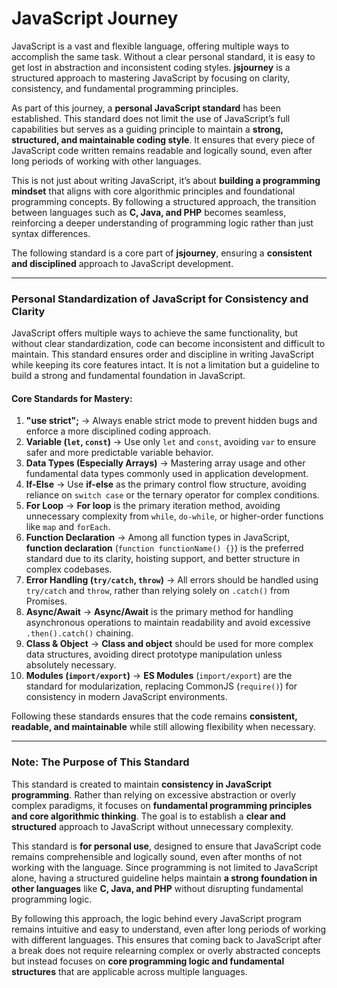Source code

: # **JavaScript Journey**  

JavaScript is a vast and flexible language, offering multiple ways to accomplish the same task. Without a clear personal standard, it is easy to get lost in abstraction and inconsistent coding styles. **jsjourney** is a structured approach to mastering JavaScript by focusing on clarity, consistency, and fundamental programming principles.  

As part of this journey, a **personal JavaScript standard** has been established. This standard does not limit the use of JavaScript’s full capabilities but serves as a guiding principle to maintain a **strong, structured, and maintainable coding style**. It ensures that every piece of JavaScript code written remains readable and logically sound, even after long periods of working with other languages.  

This is not just about writing JavaScript, it’s about **building a programming mindset** that aligns with core algorithmic principles and foundational programming concepts. By following a structured approach, the transition between languages such as **C, Java, and PHP** becomes seamless, reinforcing a deeper understanding of programming logic rather than just syntax differences.  

The following standard is a core part of **jsjourney**, ensuring a **consistent and disciplined** approach to JavaScript development.  

---

### **Personal Standardization of JavaScript for Consistency and Clarity**  

JavaScript offers multiple ways to achieve the same functionality, but without clear standardization, code can become inconsistent and difficult to maintain. This standard ensures order and discipline in writing JavaScript while keeping its core features intact. It is not a limitation but a guideline to build a strong and fundamental foundation in JavaScript.  

#### **Core Standards for Mastery:**  

1. **"use strict";** → Always enable strict mode to prevent hidden bugs and enforce a more disciplined coding approach.  
2. **Variable (`let`, `const`)** → Use only `let` and `const`, avoiding `var` to ensure safer and more predictable variable behavior.  
3. **Data Types (Especially Arrays)** → Mastering array usage and other fundamental data types commonly used in application development.  
4. **If-Else** → Use **if-else** as the primary control flow structure, avoiding reliance on `switch case` or the ternary operator for complex conditions.  
5. **For Loop** → **For loop** is the primary iteration method, avoiding unnecessary complexity from `while`, `do-while`, or higher-order functions like `map` and `forEach`.  
6. **Function Declaration** → Among all function types in JavaScript, **function declaration** (`function functionName() {}`) is the preferred standard due to its clarity, hoisting support, and better structure in complex codebases.  
7. **Error Handling (`try/catch`, `throw`)** → All errors should be handled using `try/catch` and `throw`, rather than relying solely on `.catch()` from Promises.  
8. **Async/Await** → **Async/Await** is the primary method for handling asynchronous operations to maintain readability and avoid excessive `.then().catch()` chaining.  
9. **Class & Object** → **Class and object** should be used for more complex data structures, avoiding direct prototype manipulation unless absolutely necessary.  
10. **Modules (`import/export`)** → **ES Modules** (`import/export`) are the standard for modularization, replacing CommonJS (`require()`) for consistency in modern JavaScript environments.  

Following these standards ensures that the code remains **consistent, readable, and maintainable** while still allowing flexibility when necessary.  

---

### **Note: The Purpose of This Standard**  

This standard is created to maintain **consistency in JavaScript programming**. Rather than relying on excessive abstraction or overly complex paradigms, it focuses on **fundamental programming principles and core algorithmic thinking**. The goal is to establish a **clear and structured** approach to JavaScript without unnecessary complexity.  

This standard is **for personal use**, designed to ensure that JavaScript code remains comprehensible and logically sound, even after months of not working with the language. Since programming is not limited to JavaScript alone, having a structured guideline helps maintain **a strong foundation in other languages** like **C, Java, and PHP** without disrupting fundamental programming logic.  

By following this approach, the logic behind every JavaScript program remains intuitive and easy to understand, even after long periods of working with different languages. This ensures that coming back to JavaScript after a break does not require relearning complex or overly abstracted concepts but instead focuses on **core programming logic and fundamental structures** that are applicable across multiple languages.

▸ **Task to carry out**
Among the lines of the preceding listing, count those that contain the string "used"; state the count and nothing further.

▸ **Expected answer**
2